К этому времени в личной жизни Горского произошли большие перемены. Он женился на Зое Петровне Нотченко, с которой познакомился в Новочеркасске, где Зоя играла в народном театре. В семье появилась приемная дочь Лиля. Об этой истории много лет спустя мне написала сама Лилия Николаевна: “Меня удочерили в 1932 году в Харькове после смерти моей мамы, младшей сестры Зои Петровны Марии. У Горских детей не было, а моя родная мать воспитывалась с двенадцати лет в семье Зои Петровны”.
Оба эти человека — жена и дочь — стали для Горского самыми близкими и дорогими людьми. “Зока”, “Зокина” — таким было обращение к жене в его письмах. Лиля ласково называлась “Лиленыш”, “Лилюша”.
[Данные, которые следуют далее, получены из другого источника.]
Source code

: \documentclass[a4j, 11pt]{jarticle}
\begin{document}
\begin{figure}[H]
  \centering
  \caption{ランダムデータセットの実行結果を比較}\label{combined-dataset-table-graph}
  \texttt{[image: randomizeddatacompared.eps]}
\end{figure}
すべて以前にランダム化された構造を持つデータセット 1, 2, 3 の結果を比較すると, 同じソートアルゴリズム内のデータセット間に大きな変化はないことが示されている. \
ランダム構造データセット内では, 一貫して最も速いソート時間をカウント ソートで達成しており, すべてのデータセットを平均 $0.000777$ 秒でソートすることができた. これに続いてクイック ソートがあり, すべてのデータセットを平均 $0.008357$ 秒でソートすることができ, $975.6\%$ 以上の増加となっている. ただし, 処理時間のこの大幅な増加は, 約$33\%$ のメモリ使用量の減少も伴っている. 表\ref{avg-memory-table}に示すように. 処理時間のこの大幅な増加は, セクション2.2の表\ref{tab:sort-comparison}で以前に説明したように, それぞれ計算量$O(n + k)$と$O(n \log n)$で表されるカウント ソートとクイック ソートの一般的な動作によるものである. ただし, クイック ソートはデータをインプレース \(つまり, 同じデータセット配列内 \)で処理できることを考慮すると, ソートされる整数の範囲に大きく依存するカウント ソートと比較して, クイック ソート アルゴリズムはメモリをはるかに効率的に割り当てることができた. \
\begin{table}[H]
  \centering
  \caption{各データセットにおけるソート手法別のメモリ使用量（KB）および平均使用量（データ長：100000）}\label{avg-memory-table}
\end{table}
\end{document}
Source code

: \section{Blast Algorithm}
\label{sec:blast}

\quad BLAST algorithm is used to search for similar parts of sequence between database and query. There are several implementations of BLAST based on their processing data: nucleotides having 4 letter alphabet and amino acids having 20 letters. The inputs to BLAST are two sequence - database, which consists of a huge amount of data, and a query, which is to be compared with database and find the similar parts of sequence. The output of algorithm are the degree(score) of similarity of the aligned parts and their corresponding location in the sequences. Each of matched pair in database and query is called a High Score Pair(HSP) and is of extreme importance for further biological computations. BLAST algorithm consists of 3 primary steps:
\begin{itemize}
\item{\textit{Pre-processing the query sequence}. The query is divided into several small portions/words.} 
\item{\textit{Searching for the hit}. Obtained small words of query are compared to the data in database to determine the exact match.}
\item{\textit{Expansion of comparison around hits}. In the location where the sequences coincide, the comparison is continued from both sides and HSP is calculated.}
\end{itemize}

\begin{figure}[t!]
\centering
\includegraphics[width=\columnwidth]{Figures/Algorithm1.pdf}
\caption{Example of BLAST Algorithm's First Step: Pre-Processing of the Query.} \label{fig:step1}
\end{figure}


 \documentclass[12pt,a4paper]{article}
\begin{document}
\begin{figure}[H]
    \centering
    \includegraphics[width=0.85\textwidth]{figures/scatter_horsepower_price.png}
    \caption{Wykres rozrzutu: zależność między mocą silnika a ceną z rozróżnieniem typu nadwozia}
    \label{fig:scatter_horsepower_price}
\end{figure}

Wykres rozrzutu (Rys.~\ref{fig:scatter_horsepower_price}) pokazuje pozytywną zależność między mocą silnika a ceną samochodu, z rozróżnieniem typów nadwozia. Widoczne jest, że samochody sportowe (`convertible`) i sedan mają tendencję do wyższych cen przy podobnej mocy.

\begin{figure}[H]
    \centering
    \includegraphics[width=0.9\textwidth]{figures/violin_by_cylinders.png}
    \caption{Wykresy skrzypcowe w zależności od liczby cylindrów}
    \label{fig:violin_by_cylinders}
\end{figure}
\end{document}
Но обратимся к Уралмашу — грандиозной, масштабной новостройке, будущему “заводу заводов”. Размах планов, грядущие возможности рисовали перед Горским радужные перспективы. Его надежды разделяла жена, хотя и пробыла в Свердловске недолго.
А Горский рвался к работе. В областной газете “Уральский рабочий”, заводской “За тяжелое машиностроение” печатались призывные объявления: “В заводском клубе им. Сталина планомерная работа кружка изобразительных искусств начинается с 28 марта. Кружком руководит художник Н. Горский. Живопись, графика, скульптура. Лепка и резьба…”
Однако забота о самодеятельных художниках только отчасти приносит удовлетворение художнику. Огорчает отношение к монументальной скульптуре, да и общий язык с администрацией становится находить все труднее.
Сохранилось письмо Горского в редакцию заводской газеты “Зуб”, где художник прямо говорит о своих проблемах:
“Я здесь уже полтора года, но, кроме объявлений, лозунгов и вывесок, ничего не делаю. Разве только во время массовых политических кампаний пытаясь хотя бы приблизиться к изобразительному искусству, ибо из-за азиатского отношения руководящих лиц к этой области для работы остается 2—3 дня. Что может такая изопродукция дать, кроме грязного пятна на здании?
Я собрал большой исторический материал по заводу, подготовил много эскизов, но осуществить их не в силах, потому что приходится где-то на стороне брать побочную работу, дабы только приблизительно существовать. Это отнимает время и расхолаживает к творчеству”.
К тому же разлука с домом явно шла Горскому не на пользу. В письмах этого периода интересно не только его личное настроение, но колоритные краски времени, в котором он жил и работал.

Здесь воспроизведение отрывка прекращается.